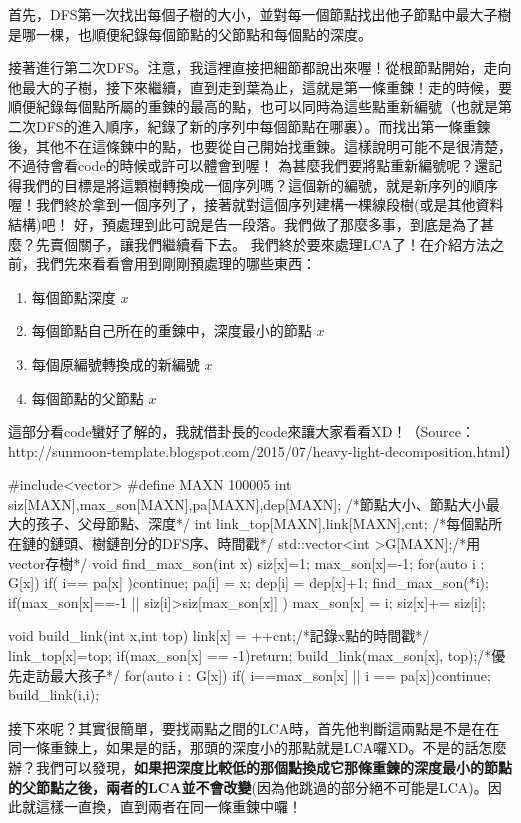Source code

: \documentclass[main.tex]{subfiles}
\begin{document}
	首先，DFS第一次找出每個子樹的大小，並對每一個節點找出他子節點中最大子樹是哪一棵，也順便紀錄每個節點的父節點和每個點的深度。
	
	接著進行第二次DFS。注意，我這裡直接把細節都說出來喔！從根節點開始，走向他最大的子樹，接下來繼續，直到走到葉為止，這就是第一條重鍊！走的時候，要順便紀錄每個點所屬的重鍊的最高的點，也可以同時為這些點重新編號（也就是第二次DFS的進入順序，紀錄了新的序列中每個節點在哪裏）。而找出第一條重鍊後，其他不在這條鍊中的點，也要從自己開始找重鍊。這樣說明可能不是很清楚，不過待會看code的時候或許可以體會到喔！
	為甚麼我們要將點重新編號呢？還記得我們的目標是將這顆樹轉換成一個序列嗎？這個新的編號，就是新序列的順序喔！我們終於拿到一個序列了，接著就對這個序列建構一棵線段樹(或是其他資料結構)吧！
	好，預處理到此可說是告一段落。我們做了那麼多事，到底是為了甚麼？先賣個關子，讓我們繼續看下去。
	我們終於要來處理LCA了！在介紹方法之前，我們先來看看會用到剛剛預處理的哪些東西：
	\begin{enumerate}
		\item 每個節點深度 \inline{dep[}$x$\inline{]}
		\item 每個節點自己所在的重鍊中，深度最小的節點 \inline{link\_top[}$x$\inline{]}
		\item 每個原編號轉換成的新編號 \inline{link[}$x$\inline{]}
		\item 每個節點的父節點 \inline{pa[}$x$\inline{]}
	\end{enumerate}
這部分看code蠻好了解的，我就借卦長的code來讓大家看看XD！（Source： http://sunmoon-template.blogspot.com/2015/07/heavy-light-decomposition.html）
	\begin{C++}
#include<vector>
#define MAXN 100005
int siz[MAXN],max_son[MAXN],pa[MAXN],dep[MAXN];
/*節點大小、節點大小最大的孩子、父母節點、深度*/
int link_top[MAXN],link[MAXN],cnt;
/*每個點所在鏈的鏈頭、樹鏈剖分的DFS序、時間戳*/
std::vector<int >G[MAXN];/*用vector存樹*/
void find_max_son(int x){
	siz[x]=1;
	max_son[x]=-1;
	for(auto i : G[x]){
		if( i== pa[x] )continue;
		pa[i] = x;
		dep[i] = dep[x]+1;
		find_max_son(*i);
		if(max_son[x]==-1 || siz[i]>siz[max_son[x]] ) max_son[x] = i;
		siz[x]+= siz[i];
	}
}

void build_link(int x,int top){
	link[x] = ++cnt;/*記錄x點的時間戳*/
	link_top[x]=top;
	if(max_son[x] == -1)return;
	build_link(max_son[x], top);/*優先走訪最大孩子*/
	for(auto i : G[x]){
		if( i==max_son[x] || i == pa[x])continue;
		build_link(i,i);
	}
}
	\end{C++}
	接下來呢？其實很簡單，要找兩點之間的LCA時，首先他判斷這兩點是不是在在同一條重鍊上，如果是的話，那頭的深度小的那點就是LCA囉XD。不是的話怎麼辦？我們可以發現，\textbf{如果把深度比較低的那個點換成它那條重鍊的深度最小的節點的父節點之後，兩者的LCA並不會改變}(因為他跳過的部分絕不可能是LCA)。因此就這樣一直換，直到兩者在同一條重鍊中囉！
\end{document}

- - - -

EXERCISE OBJECTIVE: Which lines in the data above hold the string "MAXN"? Return each of them.

EXERCISE SOLUTION:
#define MAXN 100005
int siz[MAXN],max_son[MAXN],pa[MAXN],dep[MAXN];
int link_top[MAXN],link[MAXN],cnt;
std::vector<int >G[MAXN];/*用vector存樹*/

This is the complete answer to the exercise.